I made mistakes too, more often than I want to remember. But I also was blessed by graceful forgiving people, my parents, some of the superiors in my jobs, and friends. When I was younger and had not made many mistakes, I was self-righteous, unforgiving, and judgemental. But the experiences of gracious people who accepted me despite my mistakes made me a more forgiving person.
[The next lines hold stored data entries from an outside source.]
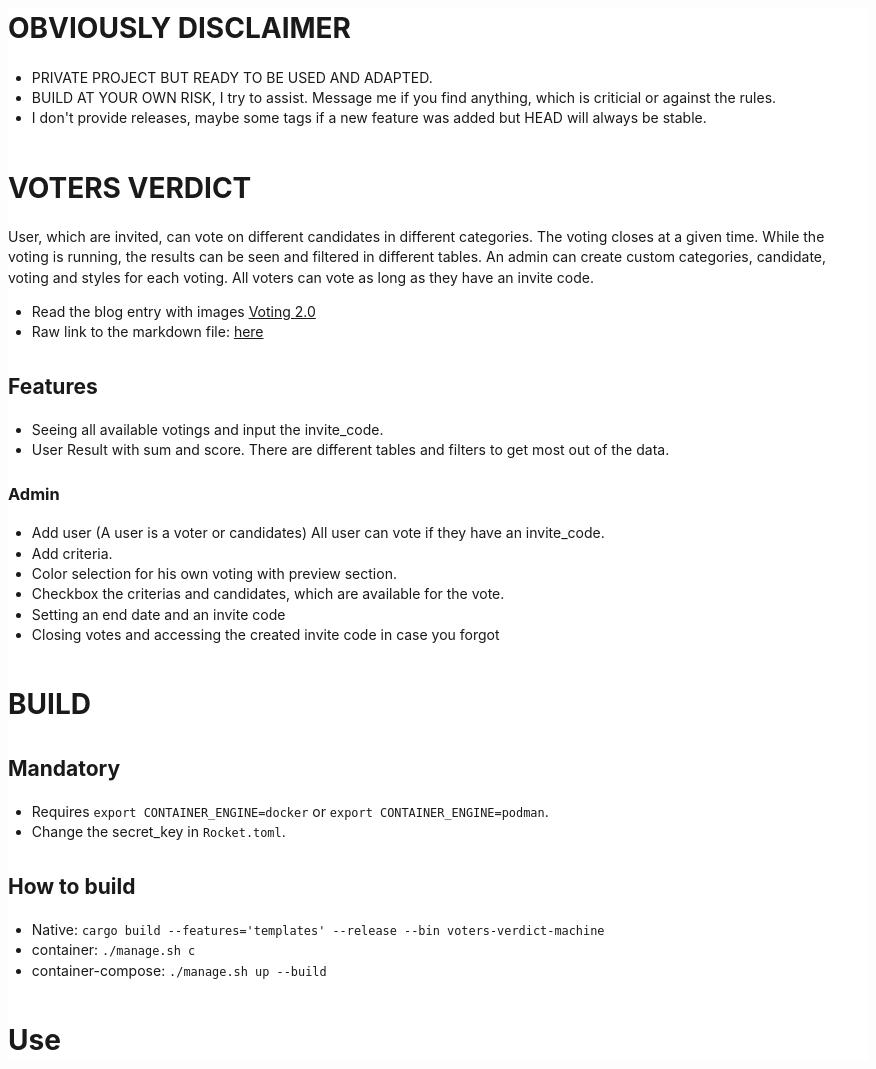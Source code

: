 # OBVIOUSLY DISCLAIMER
- PRIVATE PROJECT BUT READY TO BE USED AND ADAPTED.
- BUILD AT YOUR OWN RISK, I try to assist.  Message me if you find anything, which is criticial or against the rules.
- I don't provide releases, maybe some tags if a new feature was added but HEAD will always be stable.


# VOTERS VERDICT

User, which are invited, can vote on different candidates in different categories. The voting closes at a given time. While the voting is running, the results can be seen and filtered in different tables. An admin can create custom categories, candidate, voting and styles for each voting. All voters can vote as long as they have an invite code.

- Read the blog entry with images [Voting 2.0](https://confusedoncoffee.github.io/landingpage/)
- Raw link to the markdown file: [here](https://github.com/ConfusedOnCOFFEE/ssg-confusedoncoffee.github.io/blob/main/content/landingpage.md)

## Features

- Seeing all available votings and input the invite_code.
- User Result with sum and score. There are different tables and filters to get most out of the data.

### Admin

- Add user (A user is a voter or candidates) All user can vote if they have an invite_code.
- Add criteria.
- Color selection for his own voting with preview section.
- Checkbox the criterias and candidates, which are available for the vote.
- Setting an end date and an invite code
- Closing votes and accessing the created invite code in case you forgot


# BUILD

## Mandatory
- Requires `export CONTAINER_ENGINE=docker` or `export CONTAINER_ENGINE=podman`.
- Change the secret_key in `Rocket.toml`.

## How to build

- Native: `cargo build --features='templates' --release --bin voters-verdict-machine`
- container: `./manage.sh c`
- container-compose: `./manage.sh up --build`


# Use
There was a woman who claimed to have conversations with Jesus Christ regularly. A man who was feeling heavily burdened by guilt asked her to ask Jesus on his behalf if his sins were forgiven. She came back the next day and said, "Yes, Jesus forgave all your sins." He wanted to be quite sure about this and asked her to ask Jesus to list the sins he was freed from. She came back next day and said, "There was no list. Jesus said he forgot all of your sins." Because she could not recite such a list of sins, the man became sceptical and didn”t quite believe her so-called conversations with Jesus. Pity, because this story makes an important point. Jesus forgives and frees you from the past. Our experience of forgiveness makes us more forgiving. If we all can learn to forgive and forget, our world will be a much better place. We will all be happier persons being forgiving and life affirming persons.